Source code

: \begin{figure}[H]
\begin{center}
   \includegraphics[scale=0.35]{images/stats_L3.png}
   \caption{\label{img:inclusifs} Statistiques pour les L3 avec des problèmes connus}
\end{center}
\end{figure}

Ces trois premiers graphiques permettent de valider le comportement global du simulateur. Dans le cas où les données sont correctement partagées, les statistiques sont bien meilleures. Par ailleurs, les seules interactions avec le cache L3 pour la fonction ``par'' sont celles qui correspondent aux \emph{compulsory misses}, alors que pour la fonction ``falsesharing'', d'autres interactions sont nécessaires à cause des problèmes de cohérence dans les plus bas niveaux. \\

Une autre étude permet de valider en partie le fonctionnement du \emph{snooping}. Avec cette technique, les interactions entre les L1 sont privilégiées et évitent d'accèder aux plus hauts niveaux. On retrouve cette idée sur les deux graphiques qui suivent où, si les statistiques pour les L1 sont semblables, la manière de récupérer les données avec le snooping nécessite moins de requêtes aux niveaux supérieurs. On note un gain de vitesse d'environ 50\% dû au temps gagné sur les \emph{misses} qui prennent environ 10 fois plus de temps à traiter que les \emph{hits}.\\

===============

Your instructions
Write the whole listing out again. Keep every line exactly as it is.

Answer space
Source code

: \begin{figure}[H]
\begin{center}
   \includegraphics[scale=0.35]{images/stats_L3.png}
   \caption{\label{img:inclusifs} Statistiques pour les L3 avec des problèmes connus}
\end{center}
\end{figure}

Ces trois premiers graphiques permettent de valider le comportement global du simulateur. Dans le cas où les données sont correctement partagées, les statistiques sont bien meilleures. Par ailleurs, les seules interactions avec le cache L3 pour la fonction ``par'' sont celles qui correspondent aux \emph{compulsory misses}, alors que pour la fonction ``falsesharing'', d'autres interactions sont nécessaires à cause des problèmes de cohérence dans les plus bas niveaux. \\

Une autre étude permet de valider en partie le fonctionnement du \emph{snooping}. Avec cette technique, les interactions entre les L1 sont privilégiées et évitent d'accèder aux plus hauts niveaux. On retrouve cette idée sur les deux graphiques qui suivent où, si les statistiques pour les L1 sont semblables, la manière de récupérer les données avec le snooping nécessite moins de requêtes aux niveaux supérieurs. On note un gain de vitesse d'environ 50\% dû au temps gagné sur les \emph{misses} qui prennent environ 10 fois plus de temps à traiter que les \emph{hits}.\\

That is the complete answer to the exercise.